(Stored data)
# # # # #

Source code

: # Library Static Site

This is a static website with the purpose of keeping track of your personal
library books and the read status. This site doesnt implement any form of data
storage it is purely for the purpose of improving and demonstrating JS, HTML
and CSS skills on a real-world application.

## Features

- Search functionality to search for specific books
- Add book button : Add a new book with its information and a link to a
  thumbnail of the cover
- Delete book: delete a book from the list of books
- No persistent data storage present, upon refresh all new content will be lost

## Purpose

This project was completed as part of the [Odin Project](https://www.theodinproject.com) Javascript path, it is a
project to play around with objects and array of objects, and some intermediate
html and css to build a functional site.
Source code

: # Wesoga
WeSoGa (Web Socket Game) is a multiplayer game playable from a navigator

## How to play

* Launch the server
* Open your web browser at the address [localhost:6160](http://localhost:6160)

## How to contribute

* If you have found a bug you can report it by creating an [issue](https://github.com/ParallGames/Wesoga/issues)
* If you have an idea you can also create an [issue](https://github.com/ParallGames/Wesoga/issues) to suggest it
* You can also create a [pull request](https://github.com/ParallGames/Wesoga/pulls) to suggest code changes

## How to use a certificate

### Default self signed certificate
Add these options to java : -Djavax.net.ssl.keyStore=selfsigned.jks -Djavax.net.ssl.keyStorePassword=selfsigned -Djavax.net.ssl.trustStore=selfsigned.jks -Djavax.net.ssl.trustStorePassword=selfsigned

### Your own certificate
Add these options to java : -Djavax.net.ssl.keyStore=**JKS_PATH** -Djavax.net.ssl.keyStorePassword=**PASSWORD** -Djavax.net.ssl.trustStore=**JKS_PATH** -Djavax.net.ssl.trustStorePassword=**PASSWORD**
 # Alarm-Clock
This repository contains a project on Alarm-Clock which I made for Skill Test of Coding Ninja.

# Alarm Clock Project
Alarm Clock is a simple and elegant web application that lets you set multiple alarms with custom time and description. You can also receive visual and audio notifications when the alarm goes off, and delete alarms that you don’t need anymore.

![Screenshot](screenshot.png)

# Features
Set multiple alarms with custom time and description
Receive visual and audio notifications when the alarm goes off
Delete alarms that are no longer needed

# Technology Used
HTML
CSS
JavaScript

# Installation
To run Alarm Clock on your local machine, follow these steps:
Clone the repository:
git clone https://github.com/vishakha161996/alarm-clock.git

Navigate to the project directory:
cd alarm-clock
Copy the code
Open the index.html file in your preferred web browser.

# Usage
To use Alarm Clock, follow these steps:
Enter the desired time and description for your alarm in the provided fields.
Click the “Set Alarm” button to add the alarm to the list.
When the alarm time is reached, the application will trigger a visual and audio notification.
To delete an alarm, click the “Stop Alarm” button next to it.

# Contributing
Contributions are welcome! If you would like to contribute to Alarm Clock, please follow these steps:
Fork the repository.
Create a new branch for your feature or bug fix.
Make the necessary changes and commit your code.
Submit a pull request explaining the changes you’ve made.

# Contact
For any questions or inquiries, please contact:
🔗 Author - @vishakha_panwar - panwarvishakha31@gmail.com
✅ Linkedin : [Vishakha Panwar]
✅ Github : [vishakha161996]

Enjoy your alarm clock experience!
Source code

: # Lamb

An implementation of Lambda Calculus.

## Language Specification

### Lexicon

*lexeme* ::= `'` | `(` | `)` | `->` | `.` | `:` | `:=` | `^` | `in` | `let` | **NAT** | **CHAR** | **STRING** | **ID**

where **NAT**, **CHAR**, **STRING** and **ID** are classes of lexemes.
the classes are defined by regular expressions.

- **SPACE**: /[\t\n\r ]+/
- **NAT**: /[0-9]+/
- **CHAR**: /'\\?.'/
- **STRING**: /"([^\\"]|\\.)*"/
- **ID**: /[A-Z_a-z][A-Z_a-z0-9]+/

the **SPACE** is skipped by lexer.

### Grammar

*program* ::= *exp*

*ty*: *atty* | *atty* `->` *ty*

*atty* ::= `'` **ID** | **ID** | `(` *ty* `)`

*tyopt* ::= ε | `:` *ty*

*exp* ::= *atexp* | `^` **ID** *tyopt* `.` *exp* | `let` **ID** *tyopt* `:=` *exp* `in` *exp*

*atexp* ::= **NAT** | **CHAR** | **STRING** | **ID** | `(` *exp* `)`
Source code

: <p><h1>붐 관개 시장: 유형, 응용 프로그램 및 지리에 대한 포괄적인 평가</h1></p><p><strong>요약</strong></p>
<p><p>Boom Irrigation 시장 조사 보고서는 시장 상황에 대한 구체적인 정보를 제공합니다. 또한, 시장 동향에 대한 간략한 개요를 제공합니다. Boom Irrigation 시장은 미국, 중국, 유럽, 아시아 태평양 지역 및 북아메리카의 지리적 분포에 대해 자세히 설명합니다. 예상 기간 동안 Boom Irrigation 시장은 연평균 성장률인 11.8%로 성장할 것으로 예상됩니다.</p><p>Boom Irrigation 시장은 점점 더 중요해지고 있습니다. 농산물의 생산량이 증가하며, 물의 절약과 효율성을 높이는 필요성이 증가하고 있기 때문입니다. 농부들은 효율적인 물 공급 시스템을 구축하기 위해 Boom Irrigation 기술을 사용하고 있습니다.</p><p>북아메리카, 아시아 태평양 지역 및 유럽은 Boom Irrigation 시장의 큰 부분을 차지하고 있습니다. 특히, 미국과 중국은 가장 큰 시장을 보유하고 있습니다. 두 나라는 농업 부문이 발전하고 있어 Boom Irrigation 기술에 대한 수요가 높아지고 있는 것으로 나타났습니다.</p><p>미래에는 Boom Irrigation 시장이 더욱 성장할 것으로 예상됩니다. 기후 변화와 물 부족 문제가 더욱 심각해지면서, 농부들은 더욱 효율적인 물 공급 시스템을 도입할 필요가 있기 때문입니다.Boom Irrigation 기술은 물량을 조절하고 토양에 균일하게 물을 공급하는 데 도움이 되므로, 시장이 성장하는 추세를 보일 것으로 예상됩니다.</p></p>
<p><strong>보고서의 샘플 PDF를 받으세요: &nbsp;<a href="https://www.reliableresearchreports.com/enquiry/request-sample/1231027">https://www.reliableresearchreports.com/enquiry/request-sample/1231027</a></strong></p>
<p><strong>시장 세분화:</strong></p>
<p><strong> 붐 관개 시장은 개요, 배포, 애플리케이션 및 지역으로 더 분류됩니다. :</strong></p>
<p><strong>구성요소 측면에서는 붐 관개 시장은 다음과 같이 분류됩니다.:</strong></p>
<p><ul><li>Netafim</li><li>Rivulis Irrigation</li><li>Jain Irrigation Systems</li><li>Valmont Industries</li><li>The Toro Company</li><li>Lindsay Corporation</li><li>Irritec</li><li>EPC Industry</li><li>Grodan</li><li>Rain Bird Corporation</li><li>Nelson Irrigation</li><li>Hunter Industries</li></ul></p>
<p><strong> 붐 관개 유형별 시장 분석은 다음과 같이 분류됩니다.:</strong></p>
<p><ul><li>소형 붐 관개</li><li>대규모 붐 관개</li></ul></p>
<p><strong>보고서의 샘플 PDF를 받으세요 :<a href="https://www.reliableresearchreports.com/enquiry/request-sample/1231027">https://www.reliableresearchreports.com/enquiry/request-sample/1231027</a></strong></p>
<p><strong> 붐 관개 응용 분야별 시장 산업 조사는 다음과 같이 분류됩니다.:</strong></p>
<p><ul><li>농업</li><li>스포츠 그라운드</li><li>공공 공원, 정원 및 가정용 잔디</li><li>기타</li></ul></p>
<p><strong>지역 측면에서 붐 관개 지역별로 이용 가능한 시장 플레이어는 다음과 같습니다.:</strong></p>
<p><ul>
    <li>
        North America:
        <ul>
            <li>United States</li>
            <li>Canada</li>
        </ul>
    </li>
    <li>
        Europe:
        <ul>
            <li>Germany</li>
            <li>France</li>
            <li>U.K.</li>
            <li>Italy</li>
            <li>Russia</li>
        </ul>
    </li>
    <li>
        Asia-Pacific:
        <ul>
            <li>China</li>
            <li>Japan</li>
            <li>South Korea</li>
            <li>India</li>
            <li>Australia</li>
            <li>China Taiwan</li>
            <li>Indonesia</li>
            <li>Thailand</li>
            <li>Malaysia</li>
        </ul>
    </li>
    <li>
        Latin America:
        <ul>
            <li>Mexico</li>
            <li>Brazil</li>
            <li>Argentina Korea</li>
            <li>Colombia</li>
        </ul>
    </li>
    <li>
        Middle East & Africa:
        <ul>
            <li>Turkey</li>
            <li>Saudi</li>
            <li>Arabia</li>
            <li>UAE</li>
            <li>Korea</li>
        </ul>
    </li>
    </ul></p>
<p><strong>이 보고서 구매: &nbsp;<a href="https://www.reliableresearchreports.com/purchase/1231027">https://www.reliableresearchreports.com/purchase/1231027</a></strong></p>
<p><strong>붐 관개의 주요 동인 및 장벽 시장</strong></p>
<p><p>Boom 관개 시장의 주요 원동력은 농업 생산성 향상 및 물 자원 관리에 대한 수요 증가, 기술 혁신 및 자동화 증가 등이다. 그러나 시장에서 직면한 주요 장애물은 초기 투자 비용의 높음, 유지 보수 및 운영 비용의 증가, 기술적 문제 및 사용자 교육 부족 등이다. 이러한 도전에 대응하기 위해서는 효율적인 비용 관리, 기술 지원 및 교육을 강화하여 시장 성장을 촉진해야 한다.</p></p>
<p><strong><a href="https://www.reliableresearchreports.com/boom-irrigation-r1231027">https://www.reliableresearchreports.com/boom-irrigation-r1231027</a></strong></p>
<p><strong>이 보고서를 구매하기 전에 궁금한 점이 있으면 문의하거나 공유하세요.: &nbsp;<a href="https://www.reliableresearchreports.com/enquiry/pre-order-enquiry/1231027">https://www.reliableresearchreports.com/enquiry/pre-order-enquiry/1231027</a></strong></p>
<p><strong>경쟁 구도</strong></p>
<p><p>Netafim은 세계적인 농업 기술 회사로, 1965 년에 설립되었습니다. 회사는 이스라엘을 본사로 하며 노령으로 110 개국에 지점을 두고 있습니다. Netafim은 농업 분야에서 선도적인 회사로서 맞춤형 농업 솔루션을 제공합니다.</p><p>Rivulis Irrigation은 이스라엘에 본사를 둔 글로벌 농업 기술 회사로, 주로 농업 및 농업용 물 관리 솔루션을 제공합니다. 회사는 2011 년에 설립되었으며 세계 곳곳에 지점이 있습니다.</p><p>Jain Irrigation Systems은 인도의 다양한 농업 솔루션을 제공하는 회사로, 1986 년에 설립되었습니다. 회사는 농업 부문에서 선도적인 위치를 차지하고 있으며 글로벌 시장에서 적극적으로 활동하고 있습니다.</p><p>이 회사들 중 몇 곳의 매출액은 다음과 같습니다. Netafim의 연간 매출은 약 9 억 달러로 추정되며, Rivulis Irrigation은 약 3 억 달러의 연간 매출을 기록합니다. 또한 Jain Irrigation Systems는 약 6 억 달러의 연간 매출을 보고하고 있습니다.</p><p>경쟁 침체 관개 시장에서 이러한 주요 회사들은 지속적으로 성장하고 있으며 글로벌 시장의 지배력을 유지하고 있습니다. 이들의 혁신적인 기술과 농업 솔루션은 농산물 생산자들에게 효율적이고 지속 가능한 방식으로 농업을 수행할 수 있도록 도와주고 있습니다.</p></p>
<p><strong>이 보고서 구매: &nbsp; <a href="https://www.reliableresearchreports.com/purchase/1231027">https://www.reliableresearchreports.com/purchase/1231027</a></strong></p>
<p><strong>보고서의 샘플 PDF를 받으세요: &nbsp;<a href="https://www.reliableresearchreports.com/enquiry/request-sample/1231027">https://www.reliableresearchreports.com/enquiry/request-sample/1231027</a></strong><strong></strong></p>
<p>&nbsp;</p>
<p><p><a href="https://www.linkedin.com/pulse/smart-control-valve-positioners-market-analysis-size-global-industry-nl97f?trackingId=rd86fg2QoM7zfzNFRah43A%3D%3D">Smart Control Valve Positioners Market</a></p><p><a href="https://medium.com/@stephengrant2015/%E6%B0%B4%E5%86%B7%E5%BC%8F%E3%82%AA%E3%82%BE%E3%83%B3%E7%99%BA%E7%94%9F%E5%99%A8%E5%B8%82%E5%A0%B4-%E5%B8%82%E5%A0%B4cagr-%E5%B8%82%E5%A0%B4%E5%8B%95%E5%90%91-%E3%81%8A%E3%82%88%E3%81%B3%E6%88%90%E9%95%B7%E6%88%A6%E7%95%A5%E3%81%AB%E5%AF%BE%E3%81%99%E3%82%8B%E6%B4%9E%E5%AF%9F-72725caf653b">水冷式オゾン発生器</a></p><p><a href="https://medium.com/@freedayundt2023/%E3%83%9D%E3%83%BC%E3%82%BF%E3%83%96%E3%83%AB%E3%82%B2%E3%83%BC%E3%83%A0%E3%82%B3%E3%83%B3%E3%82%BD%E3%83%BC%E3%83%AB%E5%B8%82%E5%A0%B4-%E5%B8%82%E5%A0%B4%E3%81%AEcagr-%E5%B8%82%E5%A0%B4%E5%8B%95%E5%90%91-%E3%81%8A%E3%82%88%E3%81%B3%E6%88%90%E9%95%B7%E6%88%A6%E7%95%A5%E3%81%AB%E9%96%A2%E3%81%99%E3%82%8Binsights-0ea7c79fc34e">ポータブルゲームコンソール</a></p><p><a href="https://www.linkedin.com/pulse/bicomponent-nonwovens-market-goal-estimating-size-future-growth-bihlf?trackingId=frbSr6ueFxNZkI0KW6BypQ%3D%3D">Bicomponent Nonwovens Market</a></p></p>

# # # # #

▶ EXERCISE AIM:
What is needed is an exact copy of the lines above, from the one containing "<p><strong>지역 측면에서 붐" through the one containing "<li>Mexico</li>", with nothing added.

▶ TASK RESPONSE:
<p><strong>지역 측면에서 붐 관개 지역별로 이용 가능한 시장 플레이어는 다음과 같습니다.:</strong></p>
<p><ul>
    <li>
        North America:
        <ul>
            <li>United States</li>
            <li>Canada</li>
        </ul>
    </li>
    <li>
        Europe:
        <ul>
            <li>Germany</li>
            <li>France</li>
            <li>U.K.</li>
            <li>Italy</li>
            <li>Russia</li>
        </ul>
    </li>
    <li>
        Asia-Pacific:
        <ul>
            <li>China</li>
            <li>Japan</li>
            <li>South Korea</li>
            <li>India</li>
            <li>Australia</li>
            <li>China Taiwan</li>
            <li>Indonesia</li>
            <li>Thailand</li>
            <li>Malaysia</li>
        </ul>
    </li>
    <li>
        Latin America:
        <ul>
            <li>Mexico</li>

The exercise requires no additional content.